*EXERCISE REQUIREMENTS*
Whenever a line in the data holds the string "came", copy that line.

*RECORDS PROVIDED*
—————

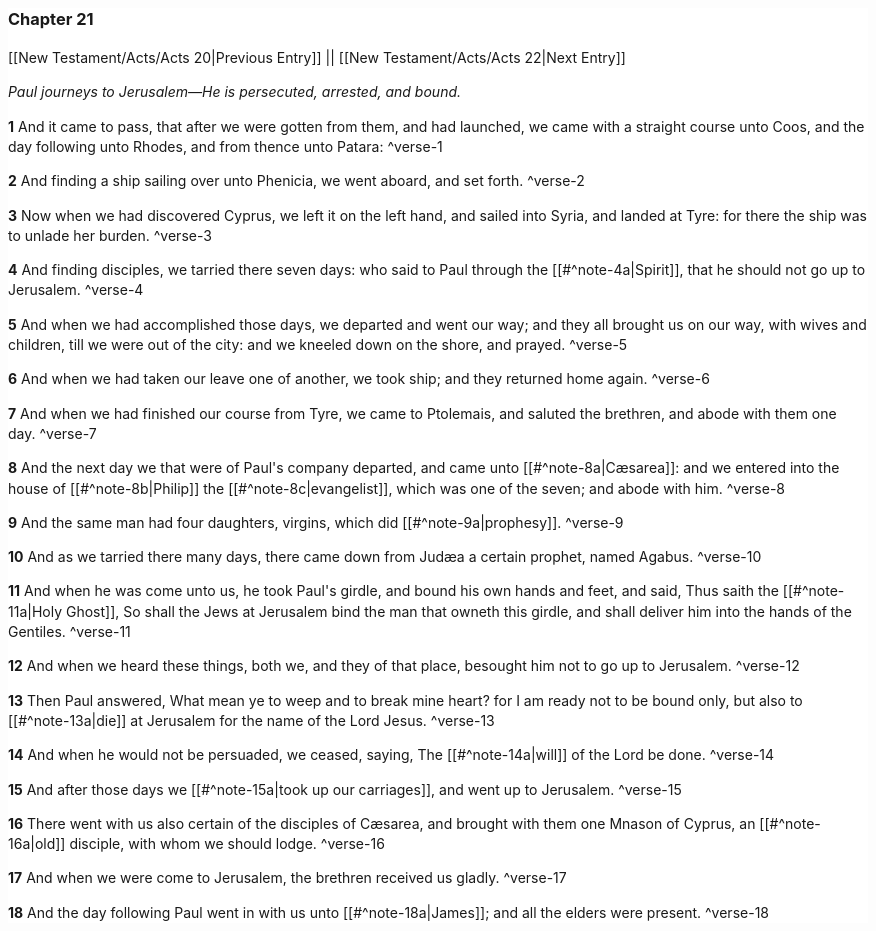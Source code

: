 ### Chapter 21

[[New Testament/Acts/Acts 20|Previous Entry]]  ||  [[New Testament/Acts/Acts 22|Next Entry]]

*Paul journeys to Jerusalem—He is persecuted, arrested, and bound.*

**1**  And it came to pass, that after we were gotten from them, and had launched, we came with a straight course unto Coos, and the day following unto Rhodes, and from thence unto Patara: ^verse-1

**2**  And finding a ship sailing over unto Phenicia, we went aboard, and set forth. ^verse-2

**3**  Now when we had discovered Cyprus, we left it on the left hand, and sailed into Syria, and landed at Tyre: for there the ship was to unlade her burden. ^verse-3

**4**  And finding disciples, we tarried there seven days: who said to Paul through the [[#^note-4a|Spirit]], that he should not go up to Jerusalem. ^verse-4

**5**  And when we had accomplished those days, we departed and went our way; and they all brought us on our way, with wives and children, till we were out of the city: and we kneeled down on the shore, and prayed. ^verse-5

**6**  And when we had taken our leave one of another, we took ship; and they returned home again. ^verse-6

**7**  And when we had finished our course from Tyre, we came to Ptolemais, and saluted the brethren, and abode with them one day. ^verse-7

**8**  And the next day we that were of Paul's company departed, and came unto [[#^note-8a|Cæsarea]]: and we entered into the house of [[#^note-8b|Philip]] the [[#^note-8c|evangelist]], which was one of the seven; and abode with him. ^verse-8

**9**  And the same man had four daughters, virgins, which did [[#^note-9a|prophesy]]. ^verse-9

**10**  And as we tarried there many days, there came down from Judæa a certain prophet, named Agabus. ^verse-10

**11**  And when he was come unto us, he took Paul's girdle, and bound his own hands and feet, and said, Thus saith the [[#^note-11a|Holy Ghost]], So shall the Jews at Jerusalem bind the man that owneth this girdle, and shall deliver him into the hands of the Gentiles. ^verse-11

**12**  And when we heard these things, both we, and they of that place, besought him not to go up to Jerusalem. ^verse-12

**13**  Then Paul answered, What mean ye to weep and to break mine heart? for I am ready not to be bound only, but also to [[#^note-13a|die]] at Jerusalem for the name of the Lord Jesus. ^verse-13

**14**  And when he would not be persuaded, we ceased, saying, The [[#^note-14a|will]] of the Lord be done. ^verse-14

**15**  And after those days we [[#^note-15a|took up our carriages]], and went up to Jerusalem. ^verse-15

**16**  There went with us also certain of the disciples of Cæsarea, and brought with them one Mnason of Cyprus, an [[#^note-16a|old]] disciple, with whom we should lodge. ^verse-16

**17**  And when we were come to Jerusalem, the brethren received us gladly. ^verse-17

**18**  And the day following Paul went in with us unto [[#^note-18a|James]]; and all the elders were present. ^verse-18
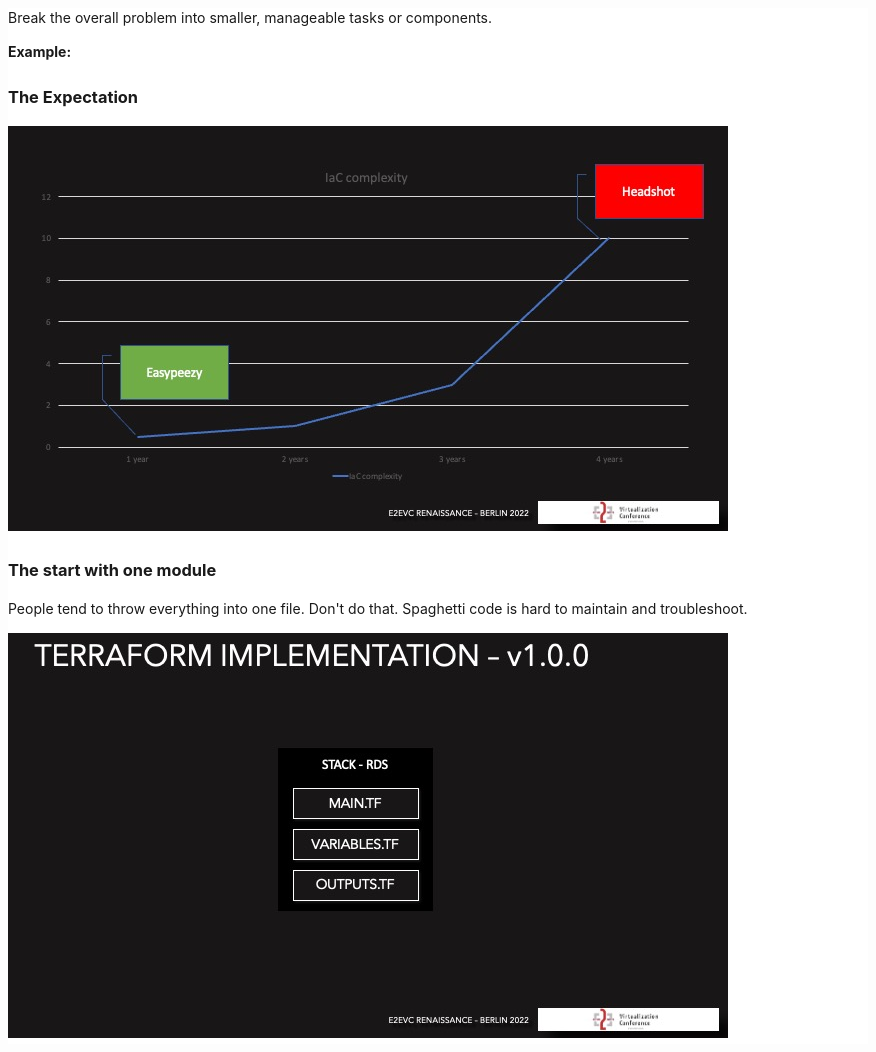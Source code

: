 Break the overall problem into smaller, manageable tasks or components.

**Example:**

### The Expectation

![Slide3.jpeg](pictures/Slide3.jpeg)

### The start with one module

People tend to throw everything into one file. Don't do that. Spaghetti code is hard to maintain and troubleshoot.

![Slide5.jpeg](pictures/Slide5.jpeg)
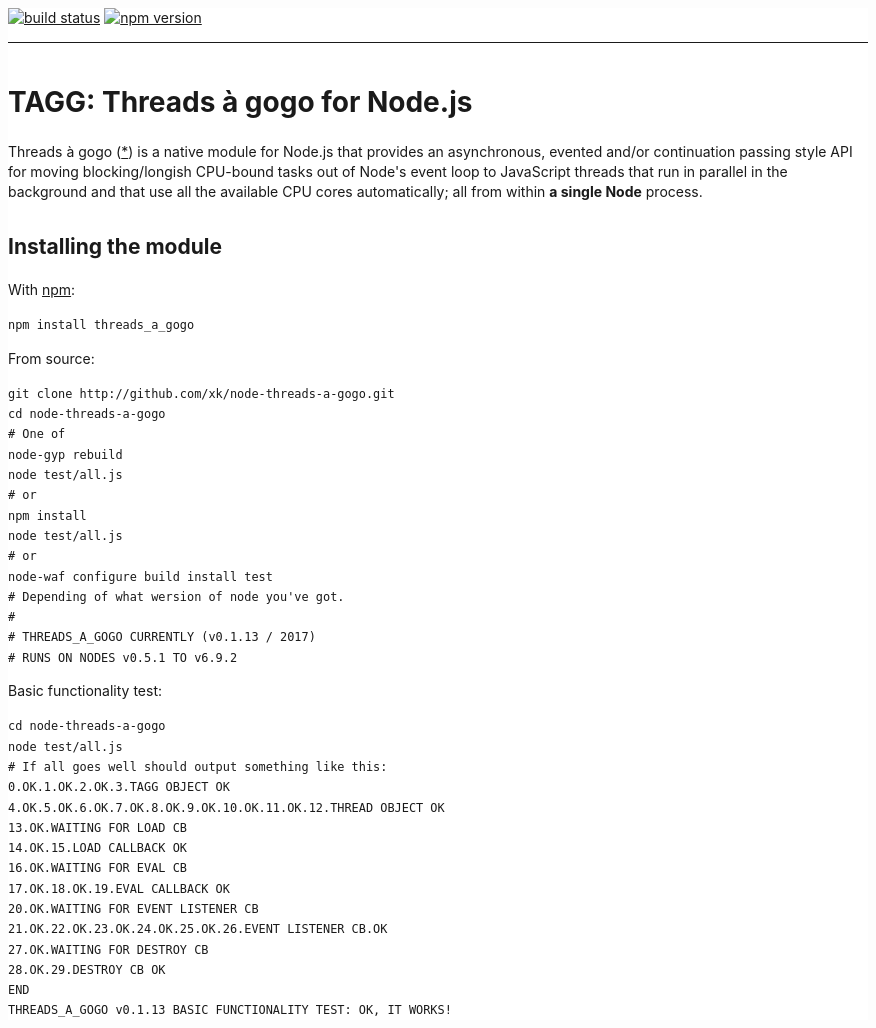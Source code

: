 [![build status](https://travis-ci.org/xk/node-threads-a-gogo.svg?branch=master)](https://travis-ci.org/xk/node-threads-a-gogo)
[![npm version](https://badge.fury.io/js/threads_a_gogo.svg)](https://www.npmjs.com/package/threads_a_gogo)

***

# TAGG: Threads à gogo for Node.js

Threads à gogo ([*](http://en.wikipedia.org/wiki/%C3%80_gogo)) is a native module for Node.js that provides an asynchronous, evented and/or continuation passing style API for moving blocking/longish CPU-bound tasks out of Node's event loop to JavaScript threads that run in parallel in the background and that use all the available CPU cores automatically; all from within **a single Node** process.

## Installing the module

With [npm](http://npmjs.org/):

    npm install threads_a_gogo

From source:

    git clone http://github.com/xk/node-threads-a-gogo.git
    cd node-threads-a-gogo
    # One of
    node-gyp rebuild
    node test/all.js
    # or
    npm install
    node test/all.js
    # or
    node-waf configure build install test
    # Depending of what wersion of node you've got.
    #
    # THREADS_A_GOGO CURRENTLY (v0.1.13 / 2017)
    # RUNS ON NODES v0.5.1 TO v6.9.2

Basic functionality test:

    cd node-threads-a-gogo
    node test/all.js
    # If all goes well should output something like this:
    0.OK.1.OK.2.OK.3.TAGG OBJECT OK
    4.OK.5.OK.6.OK.7.OK.8.OK.9.OK.10.OK.11.OK.12.THREAD OBJECT OK
    13.OK.WAITING FOR LOAD CB
    14.OK.15.LOAD CALLBACK OK
    16.OK.WAITING FOR EVAL CB
    17.OK.18.OK.19.EVAL CALLBACK OK
    20.OK.WAITING FOR EVENT LISTENER CB
    21.OK.22.OK.23.OK.24.OK.25.OK.26.EVENT LISTENER CB.OK
    27.OK.WAITING FOR DESTROY CB
    28.OK.29.DESTROY CB OK
    END
    THREADS_A_GOGO v0.1.13 BASIC FUNCTIONALITY TEST: OK, IT WORKS!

—————

*THE ANSWER*
**1**  And it came to pass, that after we were gotten from them, and had launched, we came with a straight course unto Coos, and the day following unto Rhodes, and from thence unto Patara: ^verse-1
**7**  And when we had finished our course from Tyre, we came to Ptolemais, and saluted the brethren, and abode with them one day. ^verse-7
**8**  And the next day we that were of Paul's company departed, and came unto [[#^note-8a|Cæsarea]]: and we entered into the house of [[#^note-8b|Philip]] the [[#^note-8c|evangelist]], which was one of the seven; and abode with him. ^verse-8
**10**  And as we tarried there many days, there came down from Judæa a certain prophet, named Agabus. ^verse-10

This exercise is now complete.